AIM OF THE TASK:
Report every line in the listing that contains the string "func".

SUPPLIED MATERIAL:
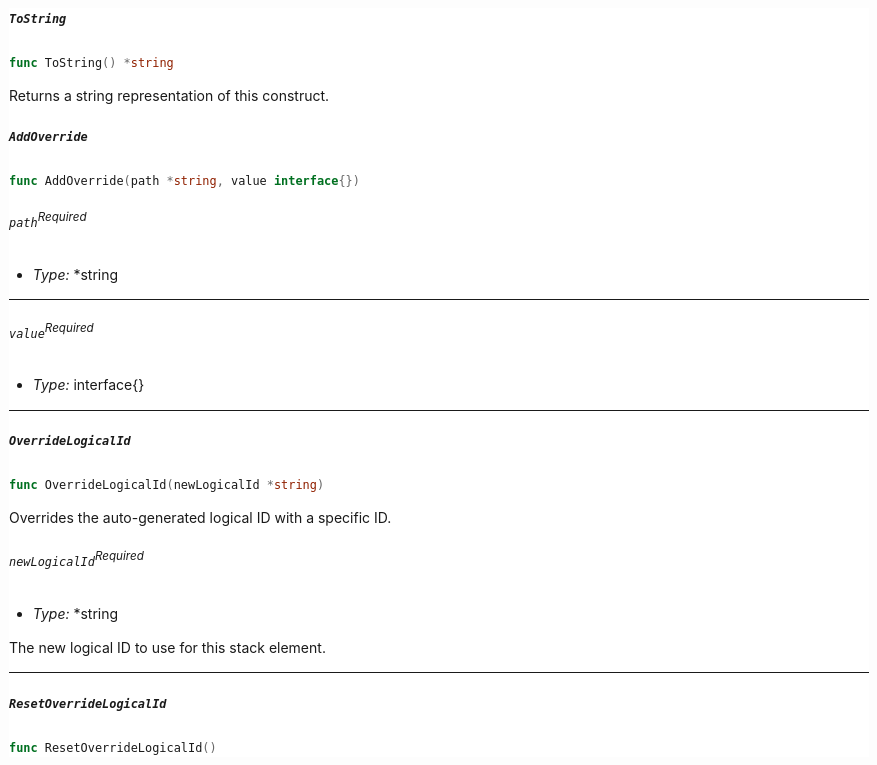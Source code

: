
##### `ToString` <a name="ToString" id="@cdktf/provider-cloudflare.argo.Argo.toString"></a>

```go
func ToString() *string
```

Returns a string representation of this construct.

##### `AddOverride` <a name="AddOverride" id="@cdktf/provider-cloudflare.argo.Argo.addOverride"></a>

```go
func AddOverride(path *string, value interface{})
```

###### `path`<sup>Required</sup> <a name="path" id="@cdktf/provider-cloudflare.argo.Argo.addOverride.parameter.path"></a>

- *Type:* *string

---

###### `value`<sup>Required</sup> <a name="value" id="@cdktf/provider-cloudflare.argo.Argo.addOverride.parameter.value"></a>

- *Type:* interface{}

---

##### `OverrideLogicalId` <a name="OverrideLogicalId" id="@cdktf/provider-cloudflare.argo.Argo.overrideLogicalId"></a>

```go
func OverrideLogicalId(newLogicalId *string)
```

Overrides the auto-generated logical ID with a specific ID.

###### `newLogicalId`<sup>Required</sup> <a name="newLogicalId" id="@cdktf/provider-cloudflare.argo.Argo.overrideLogicalId.parameter.newLogicalId"></a>

- *Type:* *string

The new logical ID to use for this stack element.

---

##### `ResetOverrideLogicalId` <a name="ResetOverrideLogicalId" id="@cdktf/provider-cloudflare.argo.Argo.resetOverrideLogicalId"></a>

```go
func ResetOverrideLogicalId()
```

EXPECTED ANSWER:
func ToString() *string
func AddOverride(path *string, value interface{})
func OverrideLogicalId(newLogicalId *string)
func ResetOverrideLogicalId()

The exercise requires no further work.